Try it: The word "free" occurs in some lines of the listing. Copy those lines.

Provided material:
──────

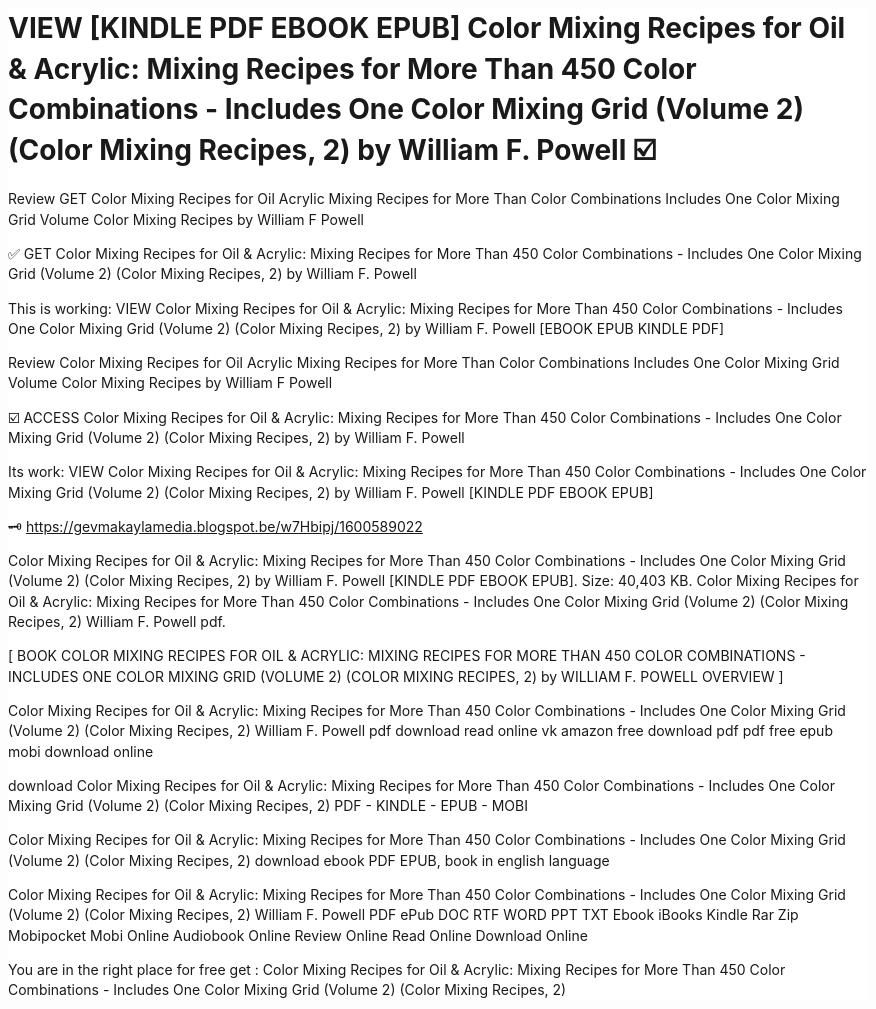 # VIEW [KINDLE PDF EBOOK EPUB] Color Mixing Recipes for Oil & Acrylic: Mixing Recipes for More Than 450 Color Combinations - Includes One Color Mixing Grid (Volume 2) (Color Mixing Recipes, 2) by  William F. Powell ☑️
Review GET Color Mixing Recipes for Oil Acrylic Mixing Recipes for More Than Color Combinations Includes One Color Mixing Grid Volume Color Mixing Recipes by William F Powell

✅ GET Color Mixing Recipes for Oil & Acrylic: Mixing Recipes for More Than 450 Color Combinations - Includes One Color Mixing Grid (Volume 2) (Color Mixing Recipes, 2) by William F. Powell

This is working: VIEW Color Mixing Recipes for Oil & Acrylic: Mixing Recipes for More Than 450 Color Combinations - Includes One Color Mixing Grid (Volume 2) (Color Mixing Recipes, 2) by William F. Powell [EBOOK EPUB KINDLE PDF]


Review Color Mixing Recipes for Oil Acrylic Mixing Recipes for More Than Color Combinations Includes One Color Mixing Grid Volume Color Mixing Recipes by William F Powell

☑️ ACCESS Color Mixing Recipes for Oil & Acrylic: Mixing Recipes for More Than 450 Color Combinations - Includes One Color Mixing Grid (Volume 2) (Color Mixing Recipes, 2) by William F. Powell

Its work: VIEW Color Mixing Recipes for Oil & Acrylic: Mixing Recipes for More Than 450 Color Combinations - Includes One Color Mixing Grid (Volume 2) (Color Mixing Recipes, 2) by William F. Powell [KINDLE PDF EBOOK EPUB]



🗝️ https://gevmakaylamedia.blogspot.be/w7Hbipj/1600589022



Color Mixing Recipes for Oil & Acrylic: Mixing Recipes for More Than 450 Color Combinations - Includes One Color Mixing Grid (Volume 2) (Color Mixing Recipes, 2) by William F. Powell [KINDLE PDF EBOOK EPUB]. Size: 40,403 KB. Color Mixing Recipes for Oil & Acrylic: Mixing Recipes for More Than 450 Color Combinations - Includes One Color Mixing Grid (Volume 2) (Color Mixing Recipes, 2) William F. Powell pdf.

[ BOOK COLOR MIXING RECIPES FOR OIL & ACRYLIC: MIXING RECIPES FOR MORE THAN 450 COLOR COMBINATIONS - INCLUDES ONE COLOR MIXING GRID (VOLUME 2) (COLOR MIXING RECIPES, 2) by WILLIAM F. POWELL OVERVIEW ]

Color Mixing Recipes for Oil & Acrylic: Mixing Recipes for More Than 450 Color Combinations - Includes One Color Mixing Grid (Volume 2) (Color Mixing Recipes, 2) William F. Powell pdf download read online vk amazon free download pdf pdf free epub mobi download online

download Color Mixing Recipes for Oil & Acrylic: Mixing Recipes for More Than 450 Color Combinations - Includes One Color Mixing Grid (Volume 2) (Color Mixing Recipes, 2) PDF - KINDLE - EPUB - MOBI

Color Mixing Recipes for Oil & Acrylic: Mixing Recipes for More Than 450 Color Combinations - Includes One Color Mixing Grid (Volume 2) (Color Mixing Recipes, 2) download ebook PDF EPUB, book in english language

Color Mixing Recipes for Oil & Acrylic: Mixing Recipes for More Than 450 Color Combinations - Includes One Color Mixing Grid (Volume 2) (Color Mixing Recipes, 2) William F. Powell PDF ePub DOC RTF WORD PPT TXT Ebook iBooks Kindle Rar Zip Mobipocket Mobi Online Audiobook Online Review Online Read Online Download Online

You are in the right place for free get : Color Mixing Recipes for Oil & Acrylic: Mixing Recipes for More Than 450 Color Combinations - Includes One Color Mixing Grid (Volume 2) (Color Mixing Recipes, 2)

──────

Written answer:
Color Mixing Recipes for Oil & Acrylic: Mixing Recipes for More Than 450 Color Combinations - Includes One Color Mixing Grid (Volume 2) (Color Mixing Recipes, 2) William F. Powell pdf download read online vk amazon free download pdf pdf free epub mobi download online
You are in the right place for free get : Color Mixing Recipes for Oil & Acrylic: Mixing Recipes for More Than 450 Color Combinations - Includes One Color Mixing Grid (Volume 2) (Color Mixing Recipes, 2)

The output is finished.